⟨
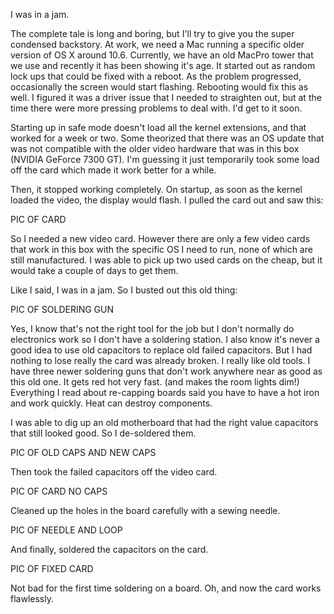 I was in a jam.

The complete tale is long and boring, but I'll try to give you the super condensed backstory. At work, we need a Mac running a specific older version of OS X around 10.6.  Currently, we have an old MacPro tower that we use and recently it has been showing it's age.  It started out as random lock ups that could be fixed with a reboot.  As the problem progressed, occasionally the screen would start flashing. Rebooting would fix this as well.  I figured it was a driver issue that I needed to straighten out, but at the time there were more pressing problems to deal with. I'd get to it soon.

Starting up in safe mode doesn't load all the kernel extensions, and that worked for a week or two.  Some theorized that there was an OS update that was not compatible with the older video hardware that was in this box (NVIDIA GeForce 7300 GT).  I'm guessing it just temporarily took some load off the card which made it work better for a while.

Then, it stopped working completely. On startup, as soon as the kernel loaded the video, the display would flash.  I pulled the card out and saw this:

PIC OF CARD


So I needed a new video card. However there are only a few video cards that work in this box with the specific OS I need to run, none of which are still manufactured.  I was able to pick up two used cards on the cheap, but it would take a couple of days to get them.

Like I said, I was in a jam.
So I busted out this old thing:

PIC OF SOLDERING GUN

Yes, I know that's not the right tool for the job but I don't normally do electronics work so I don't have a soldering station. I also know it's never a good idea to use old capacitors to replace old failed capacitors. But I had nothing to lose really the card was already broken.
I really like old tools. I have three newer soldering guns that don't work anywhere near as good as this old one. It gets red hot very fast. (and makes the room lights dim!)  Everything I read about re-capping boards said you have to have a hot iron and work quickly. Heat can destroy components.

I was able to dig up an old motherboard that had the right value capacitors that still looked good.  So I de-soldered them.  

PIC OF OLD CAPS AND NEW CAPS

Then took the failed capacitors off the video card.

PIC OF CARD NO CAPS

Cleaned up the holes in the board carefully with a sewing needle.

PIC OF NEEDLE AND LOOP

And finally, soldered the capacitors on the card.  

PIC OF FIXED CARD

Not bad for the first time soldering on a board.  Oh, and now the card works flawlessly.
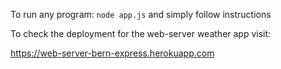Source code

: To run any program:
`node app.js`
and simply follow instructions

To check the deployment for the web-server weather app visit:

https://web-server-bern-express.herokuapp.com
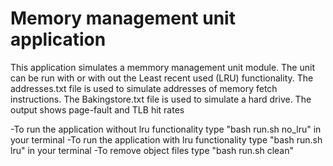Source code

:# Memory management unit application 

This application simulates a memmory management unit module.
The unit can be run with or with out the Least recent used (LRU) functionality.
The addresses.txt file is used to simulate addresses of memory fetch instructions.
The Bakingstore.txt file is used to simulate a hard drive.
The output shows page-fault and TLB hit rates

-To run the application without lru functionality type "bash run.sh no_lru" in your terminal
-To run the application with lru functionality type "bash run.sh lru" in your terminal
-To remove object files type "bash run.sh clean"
⟩
⟨
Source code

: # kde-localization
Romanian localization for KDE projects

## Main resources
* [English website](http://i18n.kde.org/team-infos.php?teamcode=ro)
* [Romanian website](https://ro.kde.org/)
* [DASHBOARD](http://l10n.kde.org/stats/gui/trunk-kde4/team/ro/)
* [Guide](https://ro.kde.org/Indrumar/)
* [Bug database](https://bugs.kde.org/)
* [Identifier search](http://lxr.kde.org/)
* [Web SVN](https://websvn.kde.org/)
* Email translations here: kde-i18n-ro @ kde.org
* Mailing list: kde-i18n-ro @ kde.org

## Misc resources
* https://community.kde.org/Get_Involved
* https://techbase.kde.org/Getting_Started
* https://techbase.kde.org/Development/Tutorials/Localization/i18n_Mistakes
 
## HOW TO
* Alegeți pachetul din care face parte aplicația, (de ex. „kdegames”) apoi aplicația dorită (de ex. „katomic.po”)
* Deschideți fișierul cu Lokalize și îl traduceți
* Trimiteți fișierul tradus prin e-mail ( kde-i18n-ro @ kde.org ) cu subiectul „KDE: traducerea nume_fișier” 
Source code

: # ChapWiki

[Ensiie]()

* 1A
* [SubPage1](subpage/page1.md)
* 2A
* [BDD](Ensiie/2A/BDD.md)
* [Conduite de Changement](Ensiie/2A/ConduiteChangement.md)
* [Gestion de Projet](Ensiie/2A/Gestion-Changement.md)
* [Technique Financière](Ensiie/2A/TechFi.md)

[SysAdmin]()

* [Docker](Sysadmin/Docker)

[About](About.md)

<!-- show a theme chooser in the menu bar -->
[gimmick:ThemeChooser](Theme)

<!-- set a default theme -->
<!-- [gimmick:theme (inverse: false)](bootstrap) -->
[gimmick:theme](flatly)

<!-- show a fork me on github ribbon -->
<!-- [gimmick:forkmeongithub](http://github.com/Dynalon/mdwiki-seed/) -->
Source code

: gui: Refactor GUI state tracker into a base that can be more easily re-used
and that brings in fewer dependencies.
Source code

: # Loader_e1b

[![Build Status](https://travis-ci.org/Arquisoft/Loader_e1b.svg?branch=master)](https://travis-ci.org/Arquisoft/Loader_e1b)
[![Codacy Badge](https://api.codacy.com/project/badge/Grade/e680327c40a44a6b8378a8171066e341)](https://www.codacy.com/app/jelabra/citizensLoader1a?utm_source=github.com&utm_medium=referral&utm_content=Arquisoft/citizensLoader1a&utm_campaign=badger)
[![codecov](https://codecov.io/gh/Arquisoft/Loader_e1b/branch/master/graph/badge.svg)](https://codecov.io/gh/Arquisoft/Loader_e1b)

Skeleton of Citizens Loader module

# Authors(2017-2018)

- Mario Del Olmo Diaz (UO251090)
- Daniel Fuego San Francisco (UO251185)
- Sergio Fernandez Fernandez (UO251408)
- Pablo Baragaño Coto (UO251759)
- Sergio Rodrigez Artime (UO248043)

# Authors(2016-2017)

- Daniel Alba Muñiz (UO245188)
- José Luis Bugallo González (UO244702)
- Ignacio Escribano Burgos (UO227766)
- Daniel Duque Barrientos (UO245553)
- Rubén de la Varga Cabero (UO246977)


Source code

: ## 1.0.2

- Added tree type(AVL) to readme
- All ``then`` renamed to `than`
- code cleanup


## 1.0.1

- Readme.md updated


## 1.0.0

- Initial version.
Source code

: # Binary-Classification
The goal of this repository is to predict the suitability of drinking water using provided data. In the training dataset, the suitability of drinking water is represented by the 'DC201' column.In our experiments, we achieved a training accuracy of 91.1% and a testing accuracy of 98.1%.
⟩
⟨
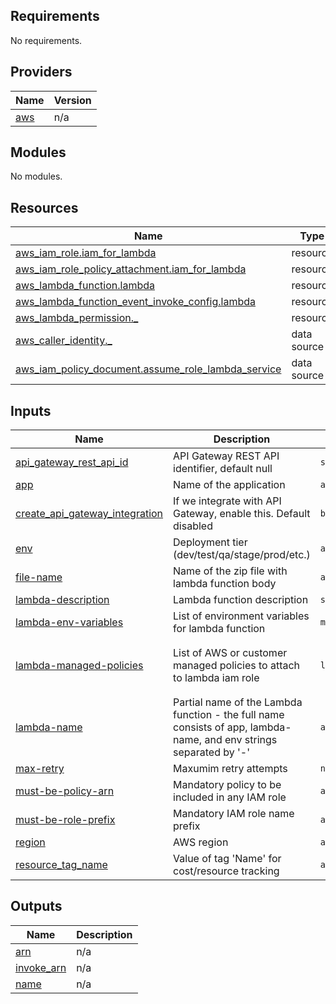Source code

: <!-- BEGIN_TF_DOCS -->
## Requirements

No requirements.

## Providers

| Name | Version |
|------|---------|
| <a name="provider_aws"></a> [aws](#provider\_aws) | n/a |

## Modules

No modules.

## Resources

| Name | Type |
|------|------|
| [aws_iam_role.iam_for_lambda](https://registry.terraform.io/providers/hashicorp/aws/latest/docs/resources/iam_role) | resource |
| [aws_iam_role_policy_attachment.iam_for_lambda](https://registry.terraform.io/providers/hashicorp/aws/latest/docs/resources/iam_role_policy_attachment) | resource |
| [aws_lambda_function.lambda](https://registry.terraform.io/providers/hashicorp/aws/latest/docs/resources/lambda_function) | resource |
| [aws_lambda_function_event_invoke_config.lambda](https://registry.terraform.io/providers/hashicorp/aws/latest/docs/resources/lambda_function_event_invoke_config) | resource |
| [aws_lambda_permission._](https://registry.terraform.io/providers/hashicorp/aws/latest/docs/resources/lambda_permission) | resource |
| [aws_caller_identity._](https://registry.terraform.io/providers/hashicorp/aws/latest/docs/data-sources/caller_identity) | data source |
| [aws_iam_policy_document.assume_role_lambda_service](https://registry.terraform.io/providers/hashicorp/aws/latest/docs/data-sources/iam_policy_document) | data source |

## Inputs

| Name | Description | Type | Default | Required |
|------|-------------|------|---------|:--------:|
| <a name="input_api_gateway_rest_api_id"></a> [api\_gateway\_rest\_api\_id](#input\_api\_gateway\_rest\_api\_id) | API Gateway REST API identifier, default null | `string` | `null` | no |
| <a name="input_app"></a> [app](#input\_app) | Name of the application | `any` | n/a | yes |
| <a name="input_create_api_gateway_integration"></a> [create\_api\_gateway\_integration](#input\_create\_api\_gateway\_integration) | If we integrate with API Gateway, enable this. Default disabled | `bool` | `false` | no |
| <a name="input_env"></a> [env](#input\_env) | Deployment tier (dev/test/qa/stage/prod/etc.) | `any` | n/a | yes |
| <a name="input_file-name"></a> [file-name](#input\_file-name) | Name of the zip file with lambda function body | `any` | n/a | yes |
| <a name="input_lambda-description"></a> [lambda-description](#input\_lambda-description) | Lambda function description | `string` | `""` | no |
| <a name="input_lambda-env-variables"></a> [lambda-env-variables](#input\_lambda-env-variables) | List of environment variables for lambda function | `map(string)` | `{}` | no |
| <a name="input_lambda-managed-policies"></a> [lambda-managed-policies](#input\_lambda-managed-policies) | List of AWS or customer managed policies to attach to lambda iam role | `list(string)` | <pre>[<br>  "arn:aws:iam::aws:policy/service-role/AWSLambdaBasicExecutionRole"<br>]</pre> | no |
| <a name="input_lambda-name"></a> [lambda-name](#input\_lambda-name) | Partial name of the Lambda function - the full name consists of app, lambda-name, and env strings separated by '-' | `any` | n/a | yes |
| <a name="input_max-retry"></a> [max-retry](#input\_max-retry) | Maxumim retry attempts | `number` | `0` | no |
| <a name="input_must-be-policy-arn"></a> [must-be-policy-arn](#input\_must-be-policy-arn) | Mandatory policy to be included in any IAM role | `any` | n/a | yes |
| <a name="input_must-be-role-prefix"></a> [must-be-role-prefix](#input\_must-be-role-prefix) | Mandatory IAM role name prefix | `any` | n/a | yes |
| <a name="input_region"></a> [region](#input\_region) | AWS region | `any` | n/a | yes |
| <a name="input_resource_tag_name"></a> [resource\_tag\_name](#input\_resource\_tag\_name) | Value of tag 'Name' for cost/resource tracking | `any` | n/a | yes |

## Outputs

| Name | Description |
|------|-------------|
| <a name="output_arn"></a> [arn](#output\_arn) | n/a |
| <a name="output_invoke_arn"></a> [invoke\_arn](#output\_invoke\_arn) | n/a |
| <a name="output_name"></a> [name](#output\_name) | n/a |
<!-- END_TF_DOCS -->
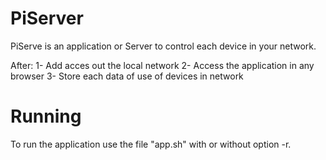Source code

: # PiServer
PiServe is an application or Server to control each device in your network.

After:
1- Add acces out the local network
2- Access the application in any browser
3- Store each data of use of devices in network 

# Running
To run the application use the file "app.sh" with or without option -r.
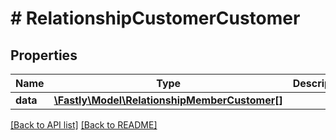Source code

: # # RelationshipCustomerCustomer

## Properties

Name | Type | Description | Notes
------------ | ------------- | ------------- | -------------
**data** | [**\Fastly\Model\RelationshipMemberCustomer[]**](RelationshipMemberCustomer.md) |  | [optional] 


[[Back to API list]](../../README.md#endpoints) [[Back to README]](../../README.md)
⟩
Lines containing "Romanian" in the listing: how many are there? Answer with the number only.

2